__Task objective__. Pick out each line of the records in which the word "spec" appears.

Data records below:

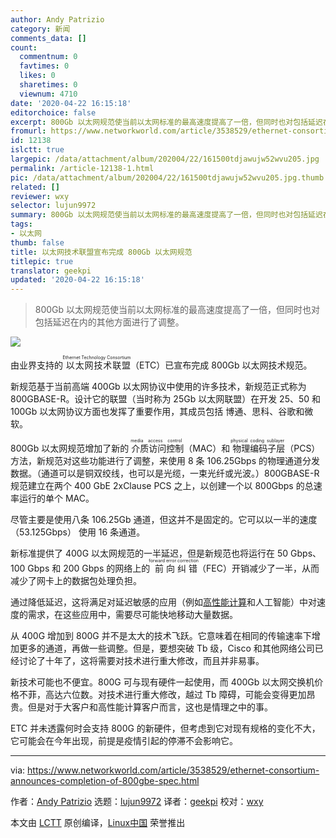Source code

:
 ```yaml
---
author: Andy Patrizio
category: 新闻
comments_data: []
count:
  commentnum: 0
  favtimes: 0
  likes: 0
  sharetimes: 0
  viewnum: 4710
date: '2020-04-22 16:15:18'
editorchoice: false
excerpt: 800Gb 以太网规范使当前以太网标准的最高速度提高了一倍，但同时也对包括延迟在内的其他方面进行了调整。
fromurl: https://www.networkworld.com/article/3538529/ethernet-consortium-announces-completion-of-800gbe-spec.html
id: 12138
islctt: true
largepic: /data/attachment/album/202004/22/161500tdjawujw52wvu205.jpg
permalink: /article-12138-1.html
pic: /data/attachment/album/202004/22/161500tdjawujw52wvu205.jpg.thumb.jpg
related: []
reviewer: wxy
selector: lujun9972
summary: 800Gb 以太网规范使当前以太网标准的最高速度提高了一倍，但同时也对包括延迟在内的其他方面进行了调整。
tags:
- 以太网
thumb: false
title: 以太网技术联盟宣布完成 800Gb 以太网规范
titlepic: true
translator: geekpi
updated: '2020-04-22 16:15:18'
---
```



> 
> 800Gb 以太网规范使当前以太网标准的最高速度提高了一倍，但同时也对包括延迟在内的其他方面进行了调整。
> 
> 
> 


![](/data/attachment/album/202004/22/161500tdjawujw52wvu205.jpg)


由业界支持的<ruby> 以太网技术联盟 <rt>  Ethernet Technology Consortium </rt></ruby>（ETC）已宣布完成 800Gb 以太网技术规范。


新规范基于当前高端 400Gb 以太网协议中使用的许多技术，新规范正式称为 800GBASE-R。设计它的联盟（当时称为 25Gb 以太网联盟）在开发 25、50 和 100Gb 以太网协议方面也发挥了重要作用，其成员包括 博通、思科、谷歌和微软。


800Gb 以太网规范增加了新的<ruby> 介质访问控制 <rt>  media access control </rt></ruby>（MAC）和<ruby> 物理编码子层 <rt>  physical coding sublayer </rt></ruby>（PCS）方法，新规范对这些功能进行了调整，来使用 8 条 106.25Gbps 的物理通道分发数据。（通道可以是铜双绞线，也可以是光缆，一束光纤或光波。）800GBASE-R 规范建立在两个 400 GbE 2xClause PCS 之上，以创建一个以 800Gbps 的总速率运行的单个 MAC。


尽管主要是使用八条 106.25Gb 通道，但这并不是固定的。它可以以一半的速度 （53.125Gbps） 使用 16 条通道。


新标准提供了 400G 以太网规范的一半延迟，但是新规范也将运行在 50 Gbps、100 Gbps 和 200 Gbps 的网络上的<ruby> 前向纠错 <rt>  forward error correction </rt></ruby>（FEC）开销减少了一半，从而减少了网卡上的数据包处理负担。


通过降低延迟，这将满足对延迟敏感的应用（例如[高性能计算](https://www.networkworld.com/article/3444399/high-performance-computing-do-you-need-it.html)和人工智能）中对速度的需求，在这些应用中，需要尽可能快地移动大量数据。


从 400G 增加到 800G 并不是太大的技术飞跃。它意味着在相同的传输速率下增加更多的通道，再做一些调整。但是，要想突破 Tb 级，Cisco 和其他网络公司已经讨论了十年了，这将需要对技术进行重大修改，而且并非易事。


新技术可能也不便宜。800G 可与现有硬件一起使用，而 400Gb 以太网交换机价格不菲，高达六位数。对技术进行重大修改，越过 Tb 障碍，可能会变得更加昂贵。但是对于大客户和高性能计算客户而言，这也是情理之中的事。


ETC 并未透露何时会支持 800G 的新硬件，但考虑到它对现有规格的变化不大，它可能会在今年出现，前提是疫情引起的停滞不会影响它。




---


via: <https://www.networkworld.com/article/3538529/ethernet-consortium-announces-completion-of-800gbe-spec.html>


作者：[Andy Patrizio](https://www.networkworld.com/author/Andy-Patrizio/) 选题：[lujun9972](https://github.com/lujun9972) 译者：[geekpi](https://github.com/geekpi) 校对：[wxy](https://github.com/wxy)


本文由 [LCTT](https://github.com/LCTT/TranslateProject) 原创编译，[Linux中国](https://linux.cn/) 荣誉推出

End of Data records.
Data records below:

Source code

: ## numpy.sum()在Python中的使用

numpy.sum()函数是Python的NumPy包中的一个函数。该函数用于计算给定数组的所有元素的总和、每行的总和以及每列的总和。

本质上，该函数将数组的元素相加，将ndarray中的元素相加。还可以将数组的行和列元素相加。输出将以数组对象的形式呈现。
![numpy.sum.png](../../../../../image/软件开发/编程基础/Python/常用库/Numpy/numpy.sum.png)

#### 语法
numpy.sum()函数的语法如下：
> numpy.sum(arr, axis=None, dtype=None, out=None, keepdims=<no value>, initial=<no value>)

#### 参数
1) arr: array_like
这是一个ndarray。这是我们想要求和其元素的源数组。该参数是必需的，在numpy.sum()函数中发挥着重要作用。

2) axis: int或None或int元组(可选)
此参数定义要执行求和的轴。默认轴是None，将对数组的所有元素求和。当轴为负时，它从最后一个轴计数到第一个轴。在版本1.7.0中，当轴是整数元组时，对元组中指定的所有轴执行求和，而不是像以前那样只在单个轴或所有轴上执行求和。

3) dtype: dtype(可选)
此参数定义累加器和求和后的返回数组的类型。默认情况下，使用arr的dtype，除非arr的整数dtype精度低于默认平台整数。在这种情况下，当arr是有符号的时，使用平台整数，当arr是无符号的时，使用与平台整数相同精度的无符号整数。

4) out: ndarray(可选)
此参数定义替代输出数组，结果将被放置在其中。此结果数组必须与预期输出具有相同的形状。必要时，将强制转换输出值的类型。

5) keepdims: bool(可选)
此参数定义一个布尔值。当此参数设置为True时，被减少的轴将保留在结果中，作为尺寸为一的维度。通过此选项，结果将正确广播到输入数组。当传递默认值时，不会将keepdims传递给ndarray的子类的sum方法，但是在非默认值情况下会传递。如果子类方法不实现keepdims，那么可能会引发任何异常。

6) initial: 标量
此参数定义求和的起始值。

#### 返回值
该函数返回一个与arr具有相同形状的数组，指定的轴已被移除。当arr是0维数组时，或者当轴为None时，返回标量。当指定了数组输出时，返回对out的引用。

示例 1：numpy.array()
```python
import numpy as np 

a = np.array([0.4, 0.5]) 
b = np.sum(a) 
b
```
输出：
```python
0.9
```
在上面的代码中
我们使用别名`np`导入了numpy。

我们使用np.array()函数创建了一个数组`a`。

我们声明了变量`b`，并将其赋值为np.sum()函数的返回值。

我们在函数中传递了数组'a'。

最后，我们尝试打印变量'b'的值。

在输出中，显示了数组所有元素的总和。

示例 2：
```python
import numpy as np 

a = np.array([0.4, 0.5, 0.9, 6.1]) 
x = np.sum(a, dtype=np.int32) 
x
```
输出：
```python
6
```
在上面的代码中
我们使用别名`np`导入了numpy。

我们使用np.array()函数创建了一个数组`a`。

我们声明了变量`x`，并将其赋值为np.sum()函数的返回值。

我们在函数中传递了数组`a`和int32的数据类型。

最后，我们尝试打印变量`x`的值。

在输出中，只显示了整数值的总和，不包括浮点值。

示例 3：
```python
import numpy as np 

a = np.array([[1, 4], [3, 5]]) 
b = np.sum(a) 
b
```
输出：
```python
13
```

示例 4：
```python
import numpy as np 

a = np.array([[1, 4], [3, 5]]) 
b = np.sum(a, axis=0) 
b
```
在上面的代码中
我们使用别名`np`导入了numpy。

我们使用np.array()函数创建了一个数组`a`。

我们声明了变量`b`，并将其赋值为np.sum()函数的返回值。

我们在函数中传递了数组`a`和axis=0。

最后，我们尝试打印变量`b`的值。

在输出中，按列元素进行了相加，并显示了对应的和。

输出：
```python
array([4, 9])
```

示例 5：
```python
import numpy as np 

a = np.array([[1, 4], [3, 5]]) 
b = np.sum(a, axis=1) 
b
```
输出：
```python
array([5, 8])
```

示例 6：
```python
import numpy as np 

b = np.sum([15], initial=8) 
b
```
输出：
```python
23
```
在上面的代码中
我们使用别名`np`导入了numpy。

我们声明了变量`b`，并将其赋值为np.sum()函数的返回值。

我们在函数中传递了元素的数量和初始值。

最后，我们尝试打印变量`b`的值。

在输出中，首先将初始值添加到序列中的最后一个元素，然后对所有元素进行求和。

End of Data records.
Data records below:

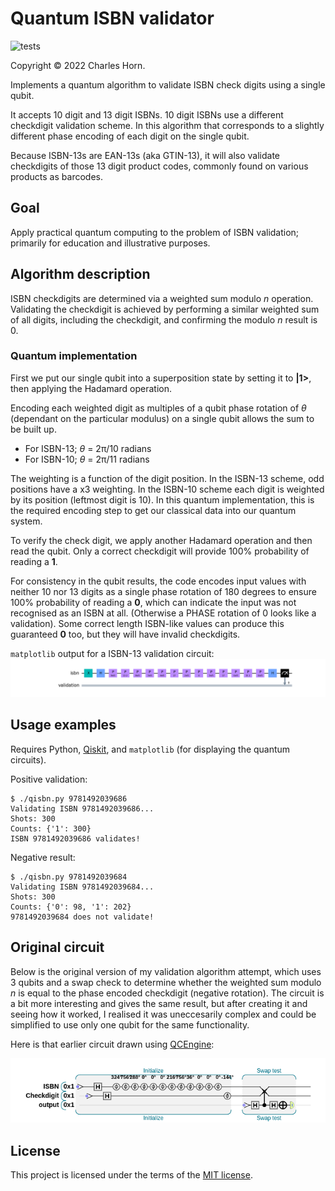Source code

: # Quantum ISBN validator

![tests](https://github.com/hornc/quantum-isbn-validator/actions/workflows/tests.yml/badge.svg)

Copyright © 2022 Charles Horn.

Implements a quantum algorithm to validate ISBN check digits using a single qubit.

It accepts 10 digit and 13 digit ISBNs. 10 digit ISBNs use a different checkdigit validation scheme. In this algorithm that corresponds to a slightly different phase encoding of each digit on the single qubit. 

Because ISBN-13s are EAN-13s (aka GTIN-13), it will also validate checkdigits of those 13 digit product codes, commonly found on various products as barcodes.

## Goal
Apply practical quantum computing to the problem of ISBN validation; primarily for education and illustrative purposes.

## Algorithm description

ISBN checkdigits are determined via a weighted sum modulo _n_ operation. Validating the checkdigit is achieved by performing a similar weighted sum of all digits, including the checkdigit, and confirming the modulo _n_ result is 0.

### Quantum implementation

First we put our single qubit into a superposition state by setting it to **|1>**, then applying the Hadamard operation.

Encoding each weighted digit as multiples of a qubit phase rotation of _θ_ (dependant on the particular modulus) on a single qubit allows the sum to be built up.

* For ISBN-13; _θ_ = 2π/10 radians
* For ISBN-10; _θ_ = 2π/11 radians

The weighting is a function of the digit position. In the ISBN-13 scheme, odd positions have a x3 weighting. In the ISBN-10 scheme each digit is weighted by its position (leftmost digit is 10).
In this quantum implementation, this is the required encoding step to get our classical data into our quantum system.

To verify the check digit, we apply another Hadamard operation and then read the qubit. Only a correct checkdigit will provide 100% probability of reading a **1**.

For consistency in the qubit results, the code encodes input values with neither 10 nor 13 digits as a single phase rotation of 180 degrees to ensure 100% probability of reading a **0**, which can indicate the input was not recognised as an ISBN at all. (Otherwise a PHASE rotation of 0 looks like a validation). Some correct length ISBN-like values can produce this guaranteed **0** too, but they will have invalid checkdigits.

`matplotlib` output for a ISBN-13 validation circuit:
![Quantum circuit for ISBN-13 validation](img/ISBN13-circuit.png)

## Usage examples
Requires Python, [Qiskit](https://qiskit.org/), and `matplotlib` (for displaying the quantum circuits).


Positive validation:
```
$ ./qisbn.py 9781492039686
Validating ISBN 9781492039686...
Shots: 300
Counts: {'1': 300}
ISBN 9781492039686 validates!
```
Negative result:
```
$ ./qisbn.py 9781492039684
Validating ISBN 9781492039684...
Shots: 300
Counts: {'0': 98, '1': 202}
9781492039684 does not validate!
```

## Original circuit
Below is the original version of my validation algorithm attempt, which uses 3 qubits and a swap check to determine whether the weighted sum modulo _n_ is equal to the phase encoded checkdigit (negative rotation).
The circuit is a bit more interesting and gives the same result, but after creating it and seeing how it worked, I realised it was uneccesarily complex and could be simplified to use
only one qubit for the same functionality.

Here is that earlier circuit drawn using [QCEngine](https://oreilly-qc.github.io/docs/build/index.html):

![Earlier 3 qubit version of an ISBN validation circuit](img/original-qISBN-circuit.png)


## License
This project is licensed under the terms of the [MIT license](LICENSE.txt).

End of Data records.

__Solution to the exercise__.
fromurl: https://www.networkworld.com/article/3538529/ethernet-consortium-announces-completion-of-800gbe-spec.html
via: <https://www.networkworld.com/article/3538529/ethernet-consortium-announces-completion-of-800gbe-spec.html>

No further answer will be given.